This marks one of several major moves within the Arizona State athletic program since Anderson was hired in January as the new Vice President of University Athletics.  He has also been responsible for the hiring of new head coaches for baseball and wrestling, and just recently put $500,000 of his own money into the fund-raising effort for the renovation work being done on Sun Devil Stadium.

And now he’s rolling the dice with a new sports program and wants to lead the way for other Pac-12 schools to consider getting on the ice hockey bandwagon.  In addressing the risk factor:  “You can’t let other things inhibit you from pursuing an opportunity when you know it’s the right thing to do and it’s a reasonable risk to take on.

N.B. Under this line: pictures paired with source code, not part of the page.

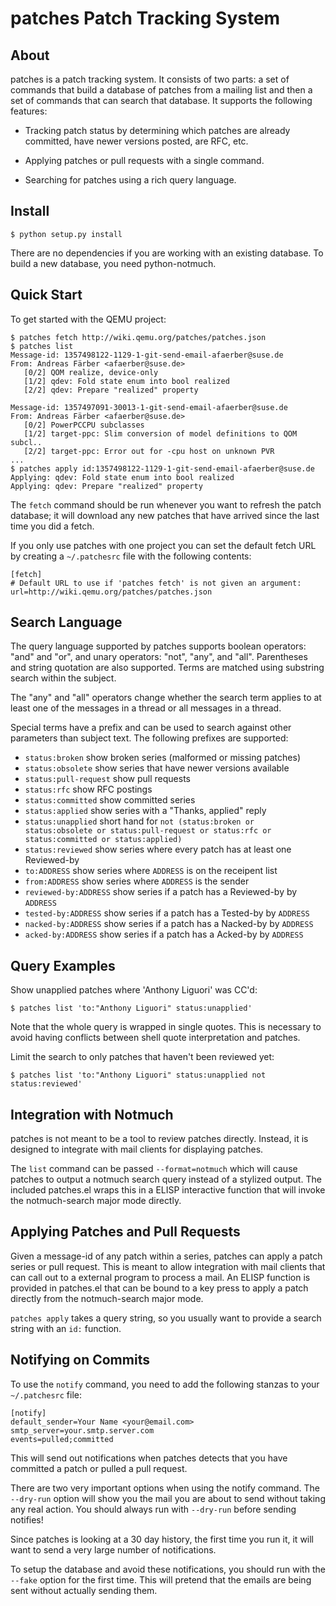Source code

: patches Patch Tracking System
=============================

About
-----

patches is a patch tracking system.  It consists of two parts: a set of
commands that build a database of patches from a mailing list and then a set
of commands that can search that database.  It supports the following features:

- Tracking patch status by determining which patches are already committed,
  have newer versions posted, are RFC, etc.

- Applying patches or pull requests with a single command.

- Searching for patches using a rich query language.

Install
-------

    $ python setup.py install

There are no dependencies if you are working with an existing database.  To
build a new database, you need python-notmuch.

Quick Start
-----------

To get started with the QEMU project:

    $ patches fetch http://wiki.qemu.org/patches/patches.json
    $ patches list
    Message-id: 1357498122-1129-1-git-send-email-afaerber@suse.de
    From: Andreas Färber <afaerber@suse.de>
       [0/2] QOM realize, device-only
       [1/2] qdev: Fold state enum into bool realized
       [2/2] qdev: Prepare "realized" property
    
    Message-id: 1357497091-30013-1-git-send-email-afaerber@suse.de
    From: Andreas Färber <afaerber@suse.de>
       [0/2] PowerPCCPU subclasses
       [1/2] target-ppc: Slim conversion of model definitions to QOM subcl..
       [2/2] target-ppc: Error out for -cpu host on unknown PVR
    ...
    $ patches apply id:1357498122-1129-1-git-send-email-afaerber@suse.de
    Applying: qdev: Fold state enum into bool realized
    Applying: qdev: Prepare "realized" property

The `fetch` command should be run whenever you want to refresh the patch
database; it will download any new patches that have arrived since the
last time you did a fetch.

If you only use patches with one project you can set the default fetch
URL by creating a `~/.patchesrc` file with the following contents:

    [fetch]
    # Default URL to use if 'patches fetch' is not given an argument:
    url=http://wiki.qemu.org/patches/patches.json

Search Language
---------------

The query language supported by patches supports boolean operators: "and" and
"or", and unary operators: "not", "any", and "all".  Parentheses and string
quotation are also supported.  Terms are matched using substring search within
the subject.

The "any" and "all" operators change whether the search term applies to at least
one of the messages in a thread or all messages in a thread.

Special terms have a prefix and can be used to search against other parameters
than subject text.  The following prefixes are supported:

- `status:broken` show broken series (malformed or missing patches)
- `status:obsolete` show series that have newer versions available
- `status:pull-request` show pull requests
- `status:rfc` show RFC postings
- `status:committed` show committed series
- `status:applied` show series with a "Thanks, applied" reply
- `status:unapplied` short hand for `not (status:broken or status:obsolete or status:pull-request or status:rfc or status:committed or status:applied)`
- `status:reviewed` show series where every patch has at least one Reviewed-by
- `to:ADDRESS` show series where `ADDRESS` is on the receipent list
- `from:ADDRESS` show series where `ADDRESS` is the sender
- `reviewed-by:ADDRESS` show series if a patch has a Reviewed-by by `ADDRESS`
- `tested-by:ADDRESS` show series if a patch has a Tested-by by `ADDRESS`
- `nacked-by:ADDRESS` show series if a patch has a Nacked-by by `ADDRESS`
- `acked-by:ADDRESS` show series if a patch has a Acked-by by `ADDRESS`

Query Examples
--------------

Show unapplied patches where 'Anthony Liguori' was CC'd:

    $ patches list 'to:"Anthony Liguori" status:unapplied'

Note that the whole query is wrapped in single quotes.  This is necessary to
avoid having conflicts between shell quote interpretation and patches.

Limit the search to only patches that haven't been reviewed yet:

    $ patches list 'to:"Anthony Liguori" status:unapplied not status:reviewed'

Integration with Notmuch
------------------------

patches is not meant to be a tool to review patches directly.  Instead, it is
designed to integrate with mail clients for displaying patches.

The `list` command can be passed `--format=notmuch` which will cause
patches to output a notmuch search query instead of a stylized output.  The
included patches.el wraps this in a ELISP interactive function that will invoke
the notmuch-search major mode directly.

Applying Patches and Pull Requests
----------------------------------

Given a message-id of any patch within a series, patches can apply a patch
series or pull request.  This is meant to allow integration with mail clients
that can call out to a external program to process a mail.  An ELISP function
is provided in patches.el that can be bound to a key press to apply a patch
directly from the notmuch-search major mode.

`patches apply` takes a query string, so you usually want to provide a search
string with an `id:` function.

Notifying on Commits
--------------------

To use the `notify` command, you need to add the following stanzas to your
`~/.patchesrc` file:

    [notify]
    default_sender=Your Name <your@email.com>
    smtp_server=your.smtp.server.com
    events=pulled;committed

This will send out notifications when patches detects that you have committed
a patch or pulled a pull request.

There are two very important options when using the notify command.  The
`--dry-run` option will show you the mail you are about to send without
taking any real action.  You should always run with `--dry-run` before
sending notifies!

Since patches is looking at a 30 day history, the first time you run it, it
will want to send a very large number of notifications.

To setup the database and avoid these notifications, you should run with the
`--fake` option for the first time.  This will pretend that the emails are
being sent without actually sending them.
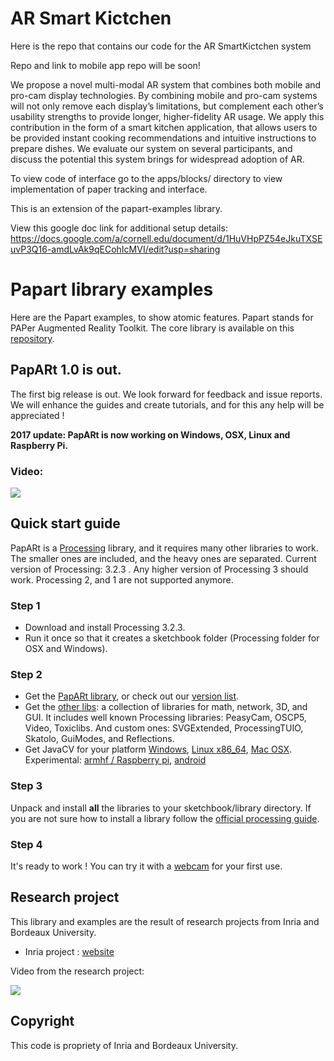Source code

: # AR Smart Kictchen


Here is the repo that contains our code for the AR SmartKictchen system

Repo and link to mobile app repo will be soon!

We propose a novel multi-modal AR system that combines both mobile and pro-cam display technologies. By combining mobile and pro-cam systems will not only remove each display’s limitations, but complement each other’s usability strengths to provide longer, higher-fidelity AR usage. We apply this contribution in the form of a smart kitchen application, that allows users to be provided instant cooking recommendations and intuitive instructions to prepare dishes. We evaluate our system on several participants, and discuss the potential this system brings for widespread adoption of AR.

To view code of interface go to the apps/blocks/ directory to view implementation of paper tracking and interface.

This is an extension of the papart-examples library.

View this google doc link for additional setup details: https://docs.google.com/a/cornell.edu/document/d/1HuVHpPZ54eJkuTXSEuvP3Q16-amdLvAk9qECohIcMVI/edit?usp=sharing




# Papart library examples

Here are the Papart examples, to show atomic features.
Papart stands for PAPer Augmented Reality Toolkit. The core library is 
available on this [repository](https://github.com/poqudrof/papart).

## PapARt 1.0 is out. 

The first big release is out. We look forward for feedback and issue reports. We will enhance the guides and create tutorials, and for this any help will be appreciated ! 

**2017 update: PapARt is now working on Windows, OSX, Linux and Raspberry Pi.**

### Video:
[![](https://github.com/poqudrof/PapARt/blob/master/video_screenshot.png?raw=true)](https://youtu.be/bMwKVOuZ9EA)

## Quick start guide

PapARt is a [Processing](http://processing.org) library, and it requires many other libraries to work. The smaller ones are included, and the heavy ones are separated.
Current version of Processing: 3.2.3 . Any higher version of Processing 3 should work. Processing 2, and 1 are not supported anymore.  

### Step 1 
* Download and install Processing  3.2.3.
* Run it once so that it creates a sketchbook folder (Processing folder for OSX and Windows).

### Step 2 
 
* Get the [PapARt library](http://jiii.fr/papart/libraries/PapARt-default.tgz), or check out our [version list](https://github.com/poqudrof/Papart-examples/wiki/PapARt-versions).
* Get the [other libs](http://jiii.fr/papart/libraries/libraries.zip): a collection of libraries for math, network, 3D, and GUI. It includes well known Processing libraries: PeasyCam, OSCP5, Video, Toxiclibs. And custom ones: SVGExtended, ProcessingTUIO, Skatolo, GuiModes, and Reflections. 
* Get JavaCV for your platform [Windows](http://jiii.fr/papart/libraries/javacv-windows-x86_64.tgz), [Linux x86_64](http://jiii.fr/papart/libraries/javacv-linux-x86_64.tgz), [Mac OSX](http://jiii.fr/papart/libraries/javacv-macosx-x86_64.tgz). Experimental: [armhf / Raspberry pi](http://jiii.fr/papart/libraries/javacv-linux-armhf.tgz), [android](http://jiii.fr/papart/libraries/javacv-android-arm.tgz)

### Step 3 

Unpack and install **all** the libraries to your sketchbook/library directory. If you are not sure how to install a library follow the  [official processing guide](https://github.com/processing/processing/wiki/How-to-Install-a-Contributed-Library). 

### Step 4

It's ready to work ! You can try it with a [webcam](https://github.com/poqudrof/Papart-examples/wiki/quick%20start%20webcam) for your first use.


## Research project

This library and examples are the result of research projects from Inria and Bordeaux University. 

* Inria project : [website](https://project.inria.fr/papart/fr/)

Video from the research project:

[![](https://github.com/potioc/Papart-examples/blob/master/screenshot2.png?raw=true)](https://youtu.be/ZBndzLAM5I8)

## Copyright

This code is propriety of Inria and Bordeaux University.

Having a pot of gold dropped in his lap no doubt made this decision a little easier.

A group of well-heeled boosters, led by major contributor Don Mullett but including many others who prefer to remain anonymous, put together a package donation of $32 million to provide the seed money for this latest venture.  Anderson called it the “single-largest donation ever to Sun Devil Athletics.”

Mullet, the CEO at Bradley Corporation of Wisconsin, has a son, Chris, who played hockey at ASU, which has been competing as an American Collegiate Hockey Association (ACHA) team and last season won the D-I national title.

“Within a few years of having 18 scholarships available, ASU will eventually compete at the elite level of NCAA D-I hockey, and you will see the Sun Devils in the Frozen Final Four,” said head coach Greg Powers, who was also at the podium for the presser.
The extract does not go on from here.